Task directions —
Only the text carries over: repeat the records exactly and drop the images.

Start of Information shown

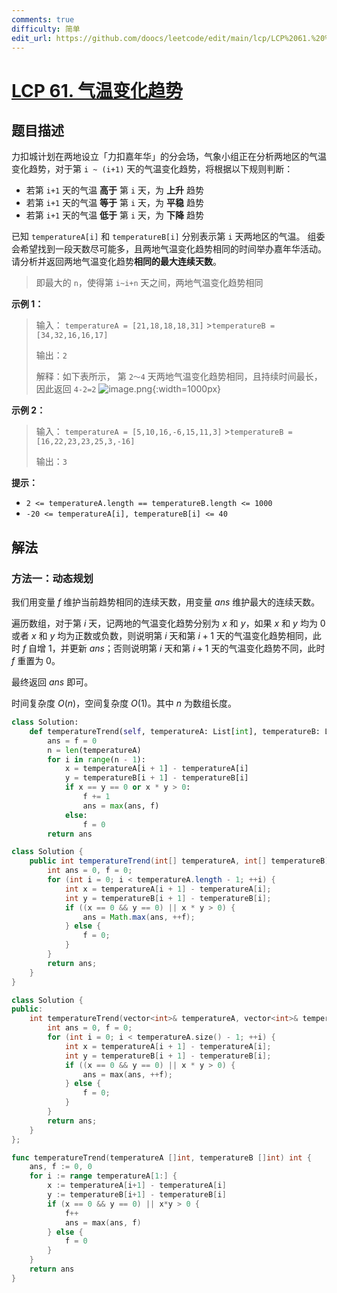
 ```yaml
---
comments: true
difficulty: 简单
edit_url: https://github.com/doocs/leetcode/edit/main/lcp/LCP%2061.%20%E6%B0%94%E6%B8%A9%E5%8F%98%E5%8C%96%E8%B6%8B%E5%8A%BF/README.md
---
```


# [LCP 61. 气温变化趋势](https://leetcode.cn/problems/6CE719)

## 题目描述

<!-- 这里写题目描述 -->

力扣城计划在两地设立「力扣嘉年华」的分会场，气象小组正在分析两地区的气温变化趋势，对于第 `i ~ (i+1)` 天的气温变化趋势，将根据以下规则判断：

-   若第 `i+1` 天的气温 **高于** 第 `i` 天，为 **上升** 趋势
-   若第 `i+1` 天的气温 **等于** 第 `i` 天，为 **平稳** 趋势
-   若第 `i+1` 天的气温 **低于** 第 `i` 天，为 **下降** 趋势

已知 `temperatureA[i]` 和 `temperatureB[i]` 分别表示第 `i` 天两地区的气温。
组委会希望找到一段天数尽可能多，且两地气温变化趋势相同的时间举办嘉年华活动。请分析并返回两地气温变化趋势**相同的最大连续天数**。

> 即最大的 `n`，使得第 `i~i+n` 天之间，两地气温变化趋势相同

**示例 1：**

> 输入：
> `temperatureA = [21,18,18,18,31]` >`temperatureB = [34,32,16,16,17]`
>
> 输出：`2`
>
> 解释：如下表所示， 第 `2～4` 天两地气温变化趋势相同，且持续时间最长，因此返回 `4-2=2`
> ![image.png](https://fastly.jsdelivr.net/gh/doocs/leetcode@main/lcp/LCP%2061.%20%E6%B0%94%E6%B8%A9%E5%8F%98%E5%8C%96%E8%B6%8B%E5%8A%BF/images/1663902654-hlrSvs-image.png){:width=1000px}

**示例 2：**

> 输入：
> `temperatureA = [5,10,16,-6,15,11,3]` >`temperatureB = [16,22,23,23,25,3,-16]`
>
> 输出：`3`

**提示：**

-   `2 <= temperatureA.length == temperatureB.length <= 1000`
-   `-20 <= temperatureA[i], temperatureB[i] <= 40`

## 解法

### 方法一：动态规划

我们用变量 $f$ 维护当前趋势相同的连续天数，用变量 $ans$ 维护最大的连续天数。

遍历数组，对于第 $i$ 天，记两地的气温变化趋势分别为 $x$ 和 $y$，如果 $x$ 和 $y$ 均为 $0$ 或者 $x$ 和 $y$ 均为正数或负数，则说明第 $i$ 天和第 $i+1$ 天的气温变化趋势相同，此时 $f$ 自增 $1$，并更新 $ans$；否则说明第 $i$ 天和第 $i+1$ 天的气温变化趋势不同，此时 $f$ 重置为 $0$。

最终返回 $ans$ 即可。

时间复杂度 $O(n)$，空间复杂度 $O(1)$。其中 $n$ 为数组长度。

<!-- tabs:start -->

```python
class Solution:
    def temperatureTrend(self, temperatureA: List[int], temperatureB: List[int]) -> int:
        ans = f = 0
        n = len(temperatureA)
        for i in range(n - 1):
            x = temperatureA[i + 1] - temperatureA[i]
            y = temperatureB[i + 1] - temperatureB[i]
            if x == y == 0 or x * y > 0:
                f += 1
                ans = max(ans, f)
            else:
                f = 0
        return ans
```

```java
class Solution {
    public int temperatureTrend(int[] temperatureA, int[] temperatureB) {
        int ans = 0, f = 0;
        for (int i = 0; i < temperatureA.length - 1; ++i) {
            int x = temperatureA[i + 1] - temperatureA[i];
            int y = temperatureB[i + 1] - temperatureB[i];
            if ((x == 0 && y == 0) || x * y > 0) {
                ans = Math.max(ans, ++f);
            } else {
                f = 0;
            }
        }
        return ans;
    }
}
```

```cpp
class Solution {
public:
    int temperatureTrend(vector<int>& temperatureA, vector<int>& temperatureB) {
        int ans = 0, f = 0;
        for (int i = 0; i < temperatureA.size() - 1; ++i) {
            int x = temperatureA[i + 1] - temperatureA[i];
            int y = temperatureB[i + 1] - temperatureB[i];
            if ((x == 0 && y == 0) || x * y > 0) {
                ans = max(ans, ++f);
            } else {
                f = 0;
            }
        }
        return ans;
    }
};
```

```go
func temperatureTrend(temperatureA []int, temperatureB []int) int {
	ans, f := 0, 0
	for i := range temperatureA[1:] {
		x := temperatureA[i+1] - temperatureA[i]
		y := temperatureB[i+1] - temperatureB[i]
		if (x == 0 && y == 0) || x*y > 0 {
			f++
			ans = max(ans, f)
		} else {
			f = 0
		}
	}
	return ans
}
```

<!-- tabs:end -->

<!-- end -->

End of Information shown

Result of the exercise —
 ```yaml
---
comments: true
difficulty: 简单
edit_url: https://github.com/doocs/leetcode/edit/main/lcp/LCP%2061.%20%E6%B0%94%E6%B8%A9%E5%8F%98%E5%8C%96%E8%B6%8B%E5%8A%BF/README.md
---
```


# [LCP 61. 气温变化趋势](https://leetcode.cn/problems/6CE719)

## 题目描述

<!-- 这里写题目描述 -->

力扣城计划在两地设立「力扣嘉年华」的分会场，气象小组正在分析两地区的气温变化趋势，对于第 `i ~ (i+1)` 天的气温变化趋势，将根据以下规则判断：

-   若第 `i+1` 天的气温 **高于** 第 `i` 天，为 **上升** 趋势
-   若第 `i+1` 天的气温 **等于** 第 `i` 天，为 **平稳** 趋势
-   若第 `i+1` 天的气温 **低于** 第 `i` 天，为 **下降** 趋势

已知 `temperatureA[i]` 和 `temperatureB[i]` 分别表示第 `i` 天两地区的气温。
组委会希望找到一段天数尽可能多，且两地气温变化趋势相同的时间举办嘉年华活动。请分析并返回两地气温变化趋势**相同的最大连续天数**。

> 即最大的 `n`，使得第 `i~i+n` 天之间，两地气温变化趋势相同

**示例 1：**

> 输入：
> `temperatureA = [21,18,18,18,31]` >`temperatureB = [34,32,16,16,17]`
>
> 输出：`2`
>
> 解释：如下表所示， 第 `2～4` 天两地气温变化趋势相同，且持续时间最长，因此返回 `4-2=2`
> ![image.png](https://fastly.jsdelivr.net/gh/doocs/leetcode@main/lcp/LCP%2061.%20%E6%B0%94%E6%B8%A9%E5%8F%98%E5%8C%96%E8%B6%8B%E5%8A%BF/images/1663902654-hlrSvs-image.png){:width=1000px}

**示例 2：**

> 输入：
> `temperatureA = [5,10,16,-6,15,11,3]` >`temperatureB = [16,22,23,23,25,3,-16]`
>
> 输出：`3`

**提示：**

-   `2 <= temperatureA.length == temperatureB.length <= 1000`
-   `-20 <= temperatureA[i], temperatureB[i] <= 40`

## 解法

### 方法一：动态规划

我们用变量 $f$ 维护当前趋势相同的连续天数，用变量 $ans$ 维护最大的连续天数。

遍历数组，对于第 $i$ 天，记两地的气温变化趋势分别为 $x$ 和 $y$，如果 $x$ 和 $y$ 均为 $0$ 或者 $x$ 和 $y$ 均为正数或负数，则说明第 $i$ 天和第 $i+1$ 天的气温变化趋势相同，此时 $f$ 自增 $1$，并更新 $ans$；否则说明第 $i$ 天和第 $i+1$ 天的气温变化趋势不同，此时 $f$ 重置为 $0$。

最终返回 $ans$ 即可。

时间复杂度 $O(n)$，空间复杂度 $O(1)$。其中 $n$ 为数组长度。

<!-- tabs:start -->

```python
class Solution:
    def temperatureTrend(self, temperatureA: List[int], temperatureB: List[int]) -> int:
        ans = f = 0
        n = len(temperatureA)
        for i in range(n - 1):
            x = temperatureA[i + 1] - temperatureA[i]
            y = temperatureB[i + 1] - temperatureB[i]
            if x == y == 0 or x * y > 0:
                f += 1
                ans = max(ans, f)
            else:
                f = 0
        return ans
```

```java
class Solution {
    public int temperatureTrend(int[] temperatureA, int[] temperatureB) {
        int ans = 0, f = 0;
        for (int i = 0; i < temperatureA.length - 1; ++i) {
            int x = temperatureA[i + 1] - temperatureA[i];
            int y = temperatureB[i + 1] - temperatureB[i];
            if ((x == 0 && y == 0) || x * y > 0) {
                ans = Math.max(ans, ++f);
            } else {
                f = 0;
            }
        }
        return ans;
    }
}
```

```cpp
class Solution {
public:
    int temperatureTrend(vector<int>& temperatureA, vector<int>& temperatureB) {
        int ans = 0, f = 0;
        for (int i = 0; i < temperatureA.size() - 1; ++i) {
            int x = temperatureA[i + 1] - temperatureA[i];
            int y = temperatureB[i + 1] - temperatureB[i];
            if ((x == 0 && y == 0) || x * y > 0) {
                ans = max(ans, ++f);
            } else {
                f = 0;
            }
        }
        return ans;
    }
};
```

```go
func temperatureTrend(temperatureA []int, temperatureB []int) int {
	ans, f := 0, 0
	for i := range temperatureA[1:] {
		x := temperatureA[i+1] - temperatureA[i]
		y := temperatureB[i+1] - temperatureB[i]
		if (x == 0 && y == 0) || x*y > 0 {
			f++
			ans = max(ans, f)
		} else {
			f = 0
		}
	}
	return ans
}
```

<!-- tabs:end -->

<!-- end -->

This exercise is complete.